**Task instructions**
What is needed is the full listing written out exactly, minus the pictures.
- Opening Delimiter -
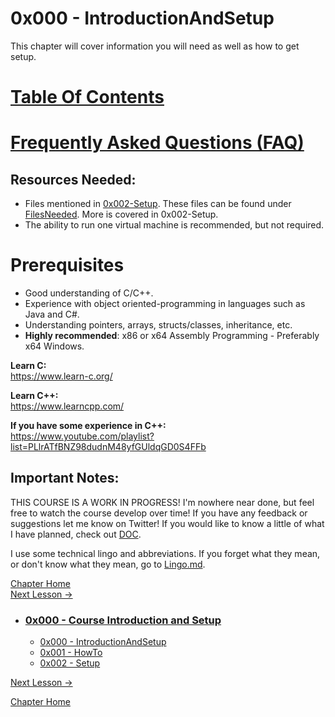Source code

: # 0x000 - IntroductionAndSetup
This chapter will cover information you will need as well as how to get setup.

# [Table Of Contents](../TableOfContents.md)

# [Frequently Asked Questions (FAQ)](../FAQ.md)

## Resources Needed:
* Files mentioned in [0x002-Setup](0x002-Setup.md). These files can be found under [FilesNeeded](../FilesNeeded). More is covered in 0x002-Setup.
* The ability to run one virtual machine is recommended, but not required.

# Prerequisites
* Good understanding of C/C++.
* Experience with object oriented-programming in languages such as Java and C#.
* Understanding pointers, arrays, structs/classes, inheritance, etc.
* **Highly recommended**: x86 or x64 Assembly Programming - Preferably x64 Windows.

**Learn C:**  
https://www.learn-c.org/

**Learn C++:**  
https://www.learncpp.com/  

**If you have some experience in C++:**  
https://www.youtube.com/playlist?list=PLlrATfBNZ98dudnM48yfGUldqGD0S4FFb

## Important Notes:

THIS COURSE IS A WORK IN PROGRESS! I'm nowhere near done, but feel free to watch the course develop over time! If you have any feedback or suggestions let me know on Twitter! If you would like to know a little of what I have planned, check out [DOC](../DOC/DOC.md).

I use some technical lingo and abbreviations. If you forget what they mean, or don't know what they mean, go to [Lingo.md](../Lingo.md).

[Chapter Home](0x000-Introduction.md)  
[Next Lesson ->](0x001-HowTo.md)

* ### [0x000 - Course Introduction and Setup](0x000-Introduction.md)
    * [0x000 - IntroductionAndSetup](0x000-Introduction.md)
    * [0x001 - HowTo](0x001-HowTo.md)
    * [0x002 - Setup](0x002-Setup.md)

[Next Lesson ->](0x001-HowTo.md)  

[Chapter Home](0x000-Introduction.md)  
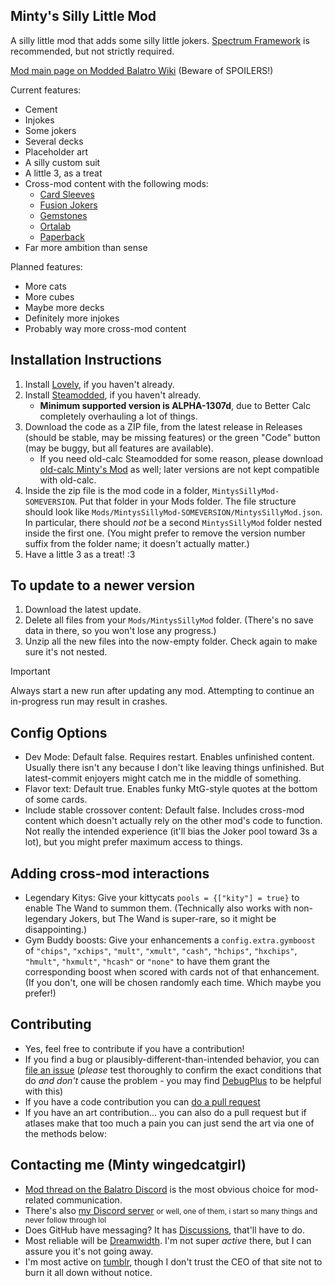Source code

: ## Minty's Silly Little Mod

A silly little mod that adds some silly little jokers. [Spectrum Framework](https://github.com/wingedcatgirl/SpectrumFramework) is recommended, but not strictly required.

[Mod main page on Modded Balatro Wiki](https://balatromods.miraheze.org/wiki/Minty%27s_Silly_Little_Mod) (Beware of SPOILERS!)

Current features:
- Cement
- Injokes
- Some jokers
- Several decks
- Placeholder art
- A silly custom suit
- A little 3, as a treat
- Cross-mod content with the following mods:
  - [Card Sleeves](https://github.com/larswijn/CardSleeves)
  - [Fusion Jokers](https://github.com/lshtech/Fusion-Jokers)
  - [Gemstones](https://github.com/0fficialHalo/Gemstones)
  - [Ortalab](https://github.com/Eremel/Ortalab)
  - [Paperback](https://github.com/GitNether/paperback)
- Far more ambition than sense

Planned features:
- More cats
- More cubes
- Maybe more decks
- Definitely more injokes
- Probably way more cross-mod content

## Installation Instructions
1. Install [Lovely](https://github.com/ethangreen-dev/lovely-injector), if you haven't already.
2. Install [Steamodded](https://github.com/Steamopollys/steamodded), if you haven't already.
   - **Minimum supported version is ALPHA-1307d**, due to Better Calc completely overhauling a lot of things.
3. Download the code as a ZIP file, from the latest release in Releases (should be stable, may be missing features) or the green "Code" button (may be buggy, but all features are available).
   - If you need old-calc Steamodded for some reason, please download [old-calc Minty's Mod](https://github.com/wingedcatgirl/MintysSillyMod/releases/tag/old-calc) as well; later versions are not kept compatible with old-calc.
4. Inside the zip file is the mod code in a folder, `MintysSillyMod-SOMEVERSION`. Put that folder in your Mods folder. The file structure should look like `Mods/MintysSillyMod-SOMEVERSION/MintysSillyMod.json`. In particular, there should _not_ be a second `MintysSillyMod` folder nested inside the first one. (You might prefer to remove the version number suffix from the folder name; it doesn't actually matter.)
5. Have a little 3 as a treat! :3

## To update to a newer version
1. Download the latest update.
2. Delete all files from your `Mods/MintysSillyMod` folder. (There's no save data in there, so you won't lose any progress.)
3. Unzip all the new files into the now-empty folder. Check again to make sure it's not nested.

> [!IMPORTANT]  
> Always start a new run after updating any mod. Attempting to continue an in-progress run may result in crashes.

## Config Options
- Dev Mode: Default false. Requires restart. Enables unfinished content. Usually there isn't any because I don't like leaving things unfinished. But latest-commit enjoyers might catch me in the middle of something.
- Flavor text: Default true. Enables funky MtG-style quotes at the bottom of some cards.
- Include stable crossover content: Default false. Includes cross-mod content which doesn't actually rely on the other mod's code to function. Not really the intended experience (it'll bias the Joker pool toward 3s a lot), but you might prefer maximum access to things.

## Adding cross-mod interactions
- Legendary Kitys: Give your kittycats `pools = {["kity"] = true}` to enable The Wand to summon them. (Technically also works with non-legendary Jokers, but The Wand is super-rare, so it might be disappointing.)
- Gym Buddy boosts: Give your enhancements a `config.extra.gymboost` of `"chips"`, `"xchips"`, `"mult"`, `"xmult"`, `"cash"`, `"hchips"`, `"hxchips"`, `"hmult"`, `"hxmult"`, `"hcash"` or `"none"` to have them grant the corresponding boost when scored with cards not of that enhancement. (If you don't, one will be chosen randomly each time. Which maybe you prefer!) 

## Contributing
- Yes, feel free to contribute if you have a contribution!
- If you find a bug or plausibly-different-than-intended behavior, you can [file an issue](https://github.com/wingedcatgirl/MintysSillyMod/issues) (_please_ test thoroughly to confirm the exact conditions that do _and don't_ cause the problem - you may find [DebugPlus](https://github.com/WilsontheWolf/DebugPlus) to be helpful with this) 
- If you have a code contribution you can [do a pull request](https://github.com/wingedcatgirl/MintysSillyMod/pulls)
- If you have an art contribution... you can also do a pull request but if atlases make that too much a pain you can just send the art via one of the methods below:

## Contacting me (Minty wingedcatgirl)
- [Mod thread on the Balatro Discord](https://discord.com/channels/1116389027176787968/1308185262664450068) is the most obvious choice for mod-related communication.
- There's also [my Discord server](https://discord.gg/V5Kbh8Q) <small>or well, one of them, i start so many things and never follow through lol</small>
- Does GitHub have messaging? It has [Discussions](https://github.com/wingedcatgirl/MintysSillyMod/discussions), that'll have to do.
- Most reliable will be [Dreamwidth](https://wingedcatgirl.dreamwidth.org/). I'm not super _active_ there, but I can assure you it's not going away.
- I'm most active on [tumblr](https://www.tumblr.com/wingedcatgirl), though I don't trust the CEO of that site not to burn it all down without notice.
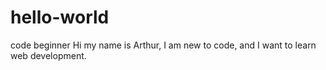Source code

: # hello-world
code beginner
Hi my name is Arthur, I am new to code, and I want to learn web development.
- Closing Delimiter -
**Written solution**
Source code

: # 0x000 - IntroductionAndSetup
This chapter will cover information you will need as well as how to get setup.

# [Table Of Contents](../TableOfContents.md)

# [Frequently Asked Questions (FAQ)](../FAQ.md)

## Resources Needed:
* Files mentioned in [0x002-Setup](0x002-Setup.md). These files can be found under [FilesNeeded](../FilesNeeded). More is covered in 0x002-Setup.
* The ability to run one virtual machine is recommended, but not required.

# Prerequisites
* Good understanding of C/C++.
* Experience with object oriented-programming in languages such as Java and C#.
* Understanding pointers, arrays, structs/classes, inheritance, etc.
* **Highly recommended**: x86 or x64 Assembly Programming - Preferably x64 Windows.

**Learn C:**  
https://www.learn-c.org/

**Learn C++:**  
https://www.learncpp.com/  

**If you have some experience in C++:**  
https://www.youtube.com/playlist?list=PLlrATfBNZ98dudnM48yfGUldqGD0S4FFb

## Important Notes:

THIS COURSE IS A WORK IN PROGRESS! I'm nowhere near done, but feel free to watch the course develop over time! If you have any feedback or suggestions let me know on Twitter! If you would like to know a little of what I have planned, check out [DOC](../DOC/DOC.md).

I use some technical lingo and abbreviations. If you forget what they mean, or don't know what they mean, go to [Lingo.md](../Lingo.md).

[Chapter Home](0x000-Introduction.md)  
[Next Lesson ->](0x001-HowTo.md)

* ### [0x000 - Course Introduction and Setup](0x000-Introduction.md)
    * [0x000 - IntroductionAndSetup](0x000-Introduction.md)
    * [0x001 - HowTo](0x001-HowTo.md)
    * [0x002 - Setup](0x002-Setup.md)

[Next Lesson ->](0x001-HowTo.md)  

[Chapter Home](0x000-Introduction.md)  
Source code

: ## Minty's Silly Little Mod

A silly little mod that adds some silly little jokers. [Spectrum Framework](https://github.com/wingedcatgirl/SpectrumFramework) is recommended, but not strictly required.

[Mod main page on Modded Balatro Wiki](https://balatromods.miraheze.org/wiki/Minty%27s_Silly_Little_Mod) (Beware of SPOILERS!)

Current features:
- Cement
- Injokes
- Some jokers
- Several decks
- Placeholder art
- A silly custom suit
- A little 3, as a treat
- Cross-mod content with the following mods:
  - [Card Sleeves](https://github.com/larswijn/CardSleeves)
  - [Fusion Jokers](https://github.com/lshtech/Fusion-Jokers)
  - [Gemstones](https://github.com/0fficialHalo/Gemstones)
  - [Ortalab](https://github.com/Eremel/Ortalab)
  - [Paperback](https://github.com/GitNether/paperback)
- Far more ambition than sense

Planned features:
- More cats
- More cubes
- Maybe more decks
- Definitely more injokes
- Probably way more cross-mod content

## Installation Instructions
1. Install [Lovely](https://github.com/ethangreen-dev/lovely-injector), if you haven't already.
2. Install [Steamodded](https://github.com/Steamopollys/steamodded), if you haven't already.
   - **Minimum supported version is ALPHA-1307d**, due to Better Calc completely overhauling a lot of things.
3. Download the code as a ZIP file, from the latest release in Releases (should be stable, may be missing features) or the green "Code" button (may be buggy, but all features are available).
   - If you need old-calc Steamodded for some reason, please download [old-calc Minty's Mod](https://github.com/wingedcatgirl/MintysSillyMod/releases/tag/old-calc) as well; later versions are not kept compatible with old-calc.
4. Inside the zip file is the mod code in a folder, `MintysSillyMod-SOMEVERSION`. Put that folder in your Mods folder. The file structure should look like `Mods/MintysSillyMod-SOMEVERSION/MintysSillyMod.json`. In particular, there should _not_ be a second `MintysSillyMod` folder nested inside the first one. (You might prefer to remove the version number suffix from the folder name; it doesn't actually matter.)
5. Have a little 3 as a treat! :3

## To update to a newer version
1. Download the latest update.
2. Delete all files from your `Mods/MintysSillyMod` folder. (There's no save data in there, so you won't lose any progress.)
3. Unzip all the new files into the now-empty folder. Check again to make sure it's not nested.

> [!IMPORTANT]  
> Always start a new run after updating any mod. Attempting to continue an in-progress run may result in crashes.

## Config Options
- Dev Mode: Default false. Requires restart. Enables unfinished content. Usually there isn't any because I don't like leaving things unfinished. But latest-commit enjoyers might catch me in the middle of something.
- Flavor text: Default true. Enables funky MtG-style quotes at the bottom of some cards.
- Include stable crossover content: Default false. Includes cross-mod content which doesn't actually rely on the other mod's code to function. Not really the intended experience (it'll bias the Joker pool toward 3s a lot), but you might prefer maximum access to things.

## Adding cross-mod interactions
- Legendary Kitys: Give your kittycats `pools = {["kity"] = true}` to enable The Wand to summon them. (Technically also works with non-legendary Jokers, but The Wand is super-rare, so it might be disappointing.)
- Gym Buddy boosts: Give your enhancements a `config.extra.gymboost` of `"chips"`, `"xchips"`, `"mult"`, `"xmult"`, `"cash"`, `"hchips"`, `"hxchips"`, `"hmult"`, `"hxmult"`, `"hcash"` or `"none"` to have them grant the corresponding boost when scored with cards not of that enhancement. (If you don't, one will be chosen randomly each time. Which maybe you prefer!) 

## Contributing
- Yes, feel free to contribute if you have a contribution!
- If you find a bug or plausibly-different-than-intended behavior, you can [file an issue](https://github.com/wingedcatgirl/MintysSillyMod/issues) (_please_ test thoroughly to confirm the exact conditions that do _and don't_ cause the problem - you may find [DebugPlus](https://github.com/WilsontheWolf/DebugPlus) to be helpful with this) 
- If you have a code contribution you can [do a pull request](https://github.com/wingedcatgirl/MintysSillyMod/pulls)
- If you have an art contribution... you can also do a pull request but if atlases make that too much a pain you can just send the art via one of the methods below:

## Contacting me (Minty wingedcatgirl)
- [Mod thread on the Balatro Discord](https://discord.com/channels/1116389027176787968/1308185262664450068) is the most obvious choice for mod-related communication.
- There's also [my Discord server](https://discord.gg/V5Kbh8Q) <small>or well, one of them, i start so many things and never follow through lol</small>
- Does GitHub have messaging? It has [Discussions](https://github.com/wingedcatgirl/MintysSillyMod/discussions), that'll have to do.
- Most reliable will be [Dreamwidth](https://wingedcatgirl.dreamwidth.org/). I'm not super _active_ there, but I can assure you it's not going away.
- I'm most active on [tumblr](https://www.tumblr.com/wingedcatgirl), though I don't trust the CEO of that site not to burn it all down without notice.
Source code

: # hello-world
code beginner
Hi my name is Arthur, I am new to code, and I want to learn web development.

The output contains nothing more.